To probe more deeply into personality styles and how they develop, see David Shapiro's Neurotic Styles (Basic Books, 1965) and George Vaillant's Adaptation to Life (Little, Brown, 1977). Vaillant's book, subtitled "How the Best and Brightest Came of Age" is a great account of how an adult's personality keeps evolving - you'll find some parallels with how corporate "psyches" develop. Both books require some real interest in psychology, but if you have it you will find good value therein.

Abraham Zaleznik, along with Levinson, is a leading thinker in the emerging field of corporate psychodynamics. Two of his best books are Power and the Corporate Mind (Houghton Mifflin, 1975), written with Manfred Kets de Vries, and The Managerial Mystique
(Harper & Row, 1989). Kets de Vries has followed up Zaleznick's work with a number of excellent books of his own. One of his best for business readers is Unstable at the Top (New American Library, 1987), co-authored by Danny Miller.

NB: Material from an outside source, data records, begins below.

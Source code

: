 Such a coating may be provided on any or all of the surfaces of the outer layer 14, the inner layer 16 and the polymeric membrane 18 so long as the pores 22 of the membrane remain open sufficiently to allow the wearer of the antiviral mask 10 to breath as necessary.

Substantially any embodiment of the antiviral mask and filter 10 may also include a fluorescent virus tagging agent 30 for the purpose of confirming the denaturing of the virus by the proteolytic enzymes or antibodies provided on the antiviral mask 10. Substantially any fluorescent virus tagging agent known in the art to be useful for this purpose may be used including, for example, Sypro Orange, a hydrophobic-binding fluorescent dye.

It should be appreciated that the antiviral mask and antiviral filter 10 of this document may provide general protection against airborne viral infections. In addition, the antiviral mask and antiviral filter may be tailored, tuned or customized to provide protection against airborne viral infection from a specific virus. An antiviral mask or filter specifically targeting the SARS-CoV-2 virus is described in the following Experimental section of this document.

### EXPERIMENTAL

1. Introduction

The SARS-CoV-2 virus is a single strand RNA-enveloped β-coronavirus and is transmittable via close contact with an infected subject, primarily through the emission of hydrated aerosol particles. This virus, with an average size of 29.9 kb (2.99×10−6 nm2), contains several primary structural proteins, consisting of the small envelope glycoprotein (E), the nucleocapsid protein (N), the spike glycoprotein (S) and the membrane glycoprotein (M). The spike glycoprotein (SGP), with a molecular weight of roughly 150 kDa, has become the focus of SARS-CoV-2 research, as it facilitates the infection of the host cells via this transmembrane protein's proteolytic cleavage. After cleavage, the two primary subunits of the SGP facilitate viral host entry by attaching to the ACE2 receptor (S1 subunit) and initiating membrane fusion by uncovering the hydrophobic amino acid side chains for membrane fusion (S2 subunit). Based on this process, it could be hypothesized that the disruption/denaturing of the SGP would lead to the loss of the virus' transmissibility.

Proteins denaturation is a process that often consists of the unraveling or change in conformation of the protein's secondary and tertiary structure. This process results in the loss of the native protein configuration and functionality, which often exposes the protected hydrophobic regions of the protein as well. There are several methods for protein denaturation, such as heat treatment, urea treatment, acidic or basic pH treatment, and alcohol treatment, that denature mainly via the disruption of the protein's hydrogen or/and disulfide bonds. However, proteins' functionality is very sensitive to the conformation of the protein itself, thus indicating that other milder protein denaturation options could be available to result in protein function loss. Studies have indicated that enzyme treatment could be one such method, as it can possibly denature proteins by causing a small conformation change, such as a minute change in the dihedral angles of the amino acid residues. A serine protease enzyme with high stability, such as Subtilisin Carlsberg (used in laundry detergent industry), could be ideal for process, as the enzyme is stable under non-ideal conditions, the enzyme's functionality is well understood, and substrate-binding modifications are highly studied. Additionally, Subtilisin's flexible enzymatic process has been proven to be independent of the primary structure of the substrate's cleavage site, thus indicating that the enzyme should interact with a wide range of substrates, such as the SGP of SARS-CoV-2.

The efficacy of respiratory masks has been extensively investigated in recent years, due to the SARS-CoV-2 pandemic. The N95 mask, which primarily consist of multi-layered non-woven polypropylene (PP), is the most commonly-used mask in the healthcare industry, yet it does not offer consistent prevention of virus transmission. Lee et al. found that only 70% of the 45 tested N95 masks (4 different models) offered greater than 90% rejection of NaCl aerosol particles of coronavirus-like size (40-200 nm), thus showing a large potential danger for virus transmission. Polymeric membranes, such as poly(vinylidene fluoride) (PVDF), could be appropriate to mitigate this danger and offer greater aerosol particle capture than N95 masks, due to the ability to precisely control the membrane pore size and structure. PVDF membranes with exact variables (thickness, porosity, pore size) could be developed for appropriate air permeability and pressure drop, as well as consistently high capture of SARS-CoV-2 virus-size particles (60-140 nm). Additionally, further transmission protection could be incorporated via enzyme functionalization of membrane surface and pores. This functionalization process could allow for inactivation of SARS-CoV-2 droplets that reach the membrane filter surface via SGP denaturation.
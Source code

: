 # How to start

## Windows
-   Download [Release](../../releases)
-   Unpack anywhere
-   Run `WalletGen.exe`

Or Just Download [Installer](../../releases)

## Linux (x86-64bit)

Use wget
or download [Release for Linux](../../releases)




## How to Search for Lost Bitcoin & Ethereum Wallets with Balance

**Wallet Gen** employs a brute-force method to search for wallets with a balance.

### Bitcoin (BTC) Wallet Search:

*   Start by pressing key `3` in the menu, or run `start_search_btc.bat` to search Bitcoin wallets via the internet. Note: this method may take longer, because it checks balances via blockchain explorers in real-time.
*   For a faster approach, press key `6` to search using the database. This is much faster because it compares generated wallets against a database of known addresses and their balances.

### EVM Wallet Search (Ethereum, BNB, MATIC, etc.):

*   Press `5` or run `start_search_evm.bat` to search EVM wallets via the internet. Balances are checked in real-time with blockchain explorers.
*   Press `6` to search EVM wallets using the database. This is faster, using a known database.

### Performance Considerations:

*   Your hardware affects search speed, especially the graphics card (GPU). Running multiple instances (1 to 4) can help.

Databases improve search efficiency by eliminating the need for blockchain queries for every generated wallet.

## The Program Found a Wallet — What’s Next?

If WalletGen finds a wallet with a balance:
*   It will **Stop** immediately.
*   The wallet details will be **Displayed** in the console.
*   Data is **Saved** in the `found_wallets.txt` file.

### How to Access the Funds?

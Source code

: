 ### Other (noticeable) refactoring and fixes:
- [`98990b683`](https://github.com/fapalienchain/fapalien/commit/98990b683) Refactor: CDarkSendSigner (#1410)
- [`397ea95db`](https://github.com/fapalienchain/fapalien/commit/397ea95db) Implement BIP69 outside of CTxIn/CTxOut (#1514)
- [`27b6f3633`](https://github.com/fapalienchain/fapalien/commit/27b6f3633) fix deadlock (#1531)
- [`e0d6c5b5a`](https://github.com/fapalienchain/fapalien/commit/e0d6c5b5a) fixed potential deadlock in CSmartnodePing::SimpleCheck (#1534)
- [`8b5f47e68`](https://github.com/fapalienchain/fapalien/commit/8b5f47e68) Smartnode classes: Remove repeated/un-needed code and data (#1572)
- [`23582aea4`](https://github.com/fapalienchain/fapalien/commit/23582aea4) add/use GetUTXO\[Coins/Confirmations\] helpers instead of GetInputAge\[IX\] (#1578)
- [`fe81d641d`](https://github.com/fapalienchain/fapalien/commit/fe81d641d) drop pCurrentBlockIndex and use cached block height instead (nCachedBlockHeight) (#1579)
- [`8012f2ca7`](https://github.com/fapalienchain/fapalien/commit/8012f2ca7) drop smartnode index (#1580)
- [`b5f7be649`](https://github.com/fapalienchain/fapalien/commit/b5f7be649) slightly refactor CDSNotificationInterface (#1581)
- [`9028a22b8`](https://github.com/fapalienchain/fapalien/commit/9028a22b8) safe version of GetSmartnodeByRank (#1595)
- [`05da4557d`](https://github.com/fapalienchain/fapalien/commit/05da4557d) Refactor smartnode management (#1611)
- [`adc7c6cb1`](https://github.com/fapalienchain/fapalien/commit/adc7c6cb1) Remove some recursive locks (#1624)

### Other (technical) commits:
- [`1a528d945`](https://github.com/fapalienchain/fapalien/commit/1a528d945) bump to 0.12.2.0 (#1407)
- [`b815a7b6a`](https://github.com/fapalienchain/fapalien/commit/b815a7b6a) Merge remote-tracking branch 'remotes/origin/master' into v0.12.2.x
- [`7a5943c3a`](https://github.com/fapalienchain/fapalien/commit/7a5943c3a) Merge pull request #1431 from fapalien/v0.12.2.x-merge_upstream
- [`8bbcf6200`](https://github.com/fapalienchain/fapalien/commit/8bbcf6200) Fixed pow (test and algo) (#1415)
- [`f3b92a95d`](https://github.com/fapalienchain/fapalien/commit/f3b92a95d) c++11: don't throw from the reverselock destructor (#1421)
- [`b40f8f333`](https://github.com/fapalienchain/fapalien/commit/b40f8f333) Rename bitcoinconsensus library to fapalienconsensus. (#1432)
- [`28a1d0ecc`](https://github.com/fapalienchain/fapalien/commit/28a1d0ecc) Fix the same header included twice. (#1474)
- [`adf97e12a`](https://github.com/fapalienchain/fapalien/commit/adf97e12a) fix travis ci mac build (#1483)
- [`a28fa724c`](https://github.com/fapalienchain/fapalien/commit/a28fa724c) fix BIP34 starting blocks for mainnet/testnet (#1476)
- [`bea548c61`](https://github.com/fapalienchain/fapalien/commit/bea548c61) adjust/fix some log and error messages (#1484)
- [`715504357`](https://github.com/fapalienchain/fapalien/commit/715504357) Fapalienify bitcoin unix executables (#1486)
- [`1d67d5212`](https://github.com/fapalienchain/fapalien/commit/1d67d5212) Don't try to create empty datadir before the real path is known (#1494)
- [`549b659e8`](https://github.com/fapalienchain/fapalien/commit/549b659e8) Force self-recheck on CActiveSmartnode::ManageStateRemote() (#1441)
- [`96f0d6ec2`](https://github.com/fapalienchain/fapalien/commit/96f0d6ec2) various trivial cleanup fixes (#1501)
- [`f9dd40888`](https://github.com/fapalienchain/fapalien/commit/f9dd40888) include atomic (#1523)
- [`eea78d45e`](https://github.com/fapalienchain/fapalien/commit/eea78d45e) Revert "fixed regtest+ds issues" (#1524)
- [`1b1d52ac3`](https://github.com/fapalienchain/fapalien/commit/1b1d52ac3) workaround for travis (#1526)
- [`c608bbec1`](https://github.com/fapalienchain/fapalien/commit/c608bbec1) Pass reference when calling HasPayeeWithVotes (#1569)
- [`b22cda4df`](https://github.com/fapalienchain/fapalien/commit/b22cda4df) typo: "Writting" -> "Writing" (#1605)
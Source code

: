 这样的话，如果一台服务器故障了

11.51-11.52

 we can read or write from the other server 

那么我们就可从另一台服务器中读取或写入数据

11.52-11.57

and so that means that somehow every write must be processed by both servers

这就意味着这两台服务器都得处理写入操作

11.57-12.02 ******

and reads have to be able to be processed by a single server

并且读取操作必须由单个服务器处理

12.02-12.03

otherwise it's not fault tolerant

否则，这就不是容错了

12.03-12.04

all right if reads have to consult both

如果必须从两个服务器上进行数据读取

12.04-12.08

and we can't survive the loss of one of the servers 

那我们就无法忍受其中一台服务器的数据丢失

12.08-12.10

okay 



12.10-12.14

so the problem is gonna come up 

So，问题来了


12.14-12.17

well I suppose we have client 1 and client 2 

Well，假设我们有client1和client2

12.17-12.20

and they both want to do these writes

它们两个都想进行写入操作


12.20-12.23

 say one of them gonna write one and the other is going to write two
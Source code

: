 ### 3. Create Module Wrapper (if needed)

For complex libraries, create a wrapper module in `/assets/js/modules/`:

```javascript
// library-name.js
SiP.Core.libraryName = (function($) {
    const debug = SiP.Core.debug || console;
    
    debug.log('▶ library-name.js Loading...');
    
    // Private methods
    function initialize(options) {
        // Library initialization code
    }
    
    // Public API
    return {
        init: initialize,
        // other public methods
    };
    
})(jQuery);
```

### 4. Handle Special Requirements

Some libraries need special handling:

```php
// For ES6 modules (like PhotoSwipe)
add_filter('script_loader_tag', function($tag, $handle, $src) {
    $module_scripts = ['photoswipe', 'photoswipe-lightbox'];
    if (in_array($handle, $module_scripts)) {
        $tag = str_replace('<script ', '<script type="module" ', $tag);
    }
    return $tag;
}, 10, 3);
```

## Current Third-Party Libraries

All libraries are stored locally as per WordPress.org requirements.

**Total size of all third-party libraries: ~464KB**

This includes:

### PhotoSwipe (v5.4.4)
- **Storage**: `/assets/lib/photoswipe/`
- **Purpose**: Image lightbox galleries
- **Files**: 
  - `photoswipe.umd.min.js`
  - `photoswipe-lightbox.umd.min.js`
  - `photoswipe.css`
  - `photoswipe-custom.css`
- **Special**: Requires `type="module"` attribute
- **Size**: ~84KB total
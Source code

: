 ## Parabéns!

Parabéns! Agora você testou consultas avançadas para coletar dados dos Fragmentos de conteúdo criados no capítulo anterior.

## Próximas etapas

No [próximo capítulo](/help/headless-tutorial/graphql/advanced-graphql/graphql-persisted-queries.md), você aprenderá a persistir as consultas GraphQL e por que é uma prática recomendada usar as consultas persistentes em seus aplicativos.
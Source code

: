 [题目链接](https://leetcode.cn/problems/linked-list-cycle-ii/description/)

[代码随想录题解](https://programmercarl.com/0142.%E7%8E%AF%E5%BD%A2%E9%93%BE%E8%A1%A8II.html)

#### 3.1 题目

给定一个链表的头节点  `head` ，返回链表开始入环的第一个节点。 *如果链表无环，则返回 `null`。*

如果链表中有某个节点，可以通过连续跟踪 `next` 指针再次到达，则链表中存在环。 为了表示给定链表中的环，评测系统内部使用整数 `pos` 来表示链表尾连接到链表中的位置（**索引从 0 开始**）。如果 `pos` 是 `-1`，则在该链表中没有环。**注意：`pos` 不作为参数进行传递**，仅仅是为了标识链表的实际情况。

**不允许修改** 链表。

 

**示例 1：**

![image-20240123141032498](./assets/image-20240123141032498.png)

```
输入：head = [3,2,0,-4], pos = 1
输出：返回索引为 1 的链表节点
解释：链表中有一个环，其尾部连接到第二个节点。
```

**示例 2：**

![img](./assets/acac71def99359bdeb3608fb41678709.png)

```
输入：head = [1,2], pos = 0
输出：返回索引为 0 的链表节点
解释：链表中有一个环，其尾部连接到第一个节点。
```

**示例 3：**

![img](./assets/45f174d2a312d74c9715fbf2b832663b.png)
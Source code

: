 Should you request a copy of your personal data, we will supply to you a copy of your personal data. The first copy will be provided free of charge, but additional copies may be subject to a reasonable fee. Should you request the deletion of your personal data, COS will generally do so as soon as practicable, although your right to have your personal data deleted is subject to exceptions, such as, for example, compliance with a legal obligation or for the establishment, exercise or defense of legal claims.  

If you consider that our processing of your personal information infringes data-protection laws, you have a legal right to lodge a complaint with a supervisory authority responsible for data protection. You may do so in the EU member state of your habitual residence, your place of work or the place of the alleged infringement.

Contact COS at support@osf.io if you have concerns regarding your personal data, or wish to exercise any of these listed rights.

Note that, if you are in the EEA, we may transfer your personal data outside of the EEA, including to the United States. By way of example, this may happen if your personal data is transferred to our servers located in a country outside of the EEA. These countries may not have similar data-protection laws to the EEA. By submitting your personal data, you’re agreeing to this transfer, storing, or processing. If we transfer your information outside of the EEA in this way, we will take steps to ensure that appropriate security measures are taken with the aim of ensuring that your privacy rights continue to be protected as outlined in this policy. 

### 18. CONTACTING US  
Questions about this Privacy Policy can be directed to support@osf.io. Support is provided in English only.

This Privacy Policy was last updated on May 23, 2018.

Several other books sort out managers by personality type or culture they best thrive in. Michael Maccoby's The Gamesman (Simon and Schuster, 1976) is the first to had attracted widespread business attention. Charles Handy's Gods of Management (Pan Books Ltd., 1979) is fun to read. Handy names his managers after Greek mythical gods: Zeus, Apollo, Athena and Dionysus.

Probably the most commonly used application of psychology to business is the Myers-Briggs indicator of personality type. While it is a more limited perspective than some of the others mentioned above, it 's a good exercise to try to match these 16 types with the five paths to growth. Otto Kroeger and Janet Thuesen's Type Talk (Delacorte Press, 1988) is a good introduction, and Paul Tieger and Barbara Barron-Tieger's Do What You Are (Little, Brown, 1992) shows how to apply these ideas to select a well-fitting career.

People Count Most
Most books about how people are the key to corporate growth have as much apple pie in them as a typical Sunday sermon. One that gets beyond the platitudes and really sorts out why some companies do a great job of using their employees' talents (and most utterly fail) is Robert Levering's A Great Place to Work (Random House, 1988). Levering is the journalist who regularly puts out the list of the 100 best places to work in America. This book tells how to get on his list.

What is Organization?
My perspective on organization as something that provides direction, propulsion and stability was influenced by John Kotter's Organizational Dynamics (Addison-Wesley, 1978) and Richard Pascale and Anthony Athos' The Art of Japanese Management (Simon and Schuster, 1981).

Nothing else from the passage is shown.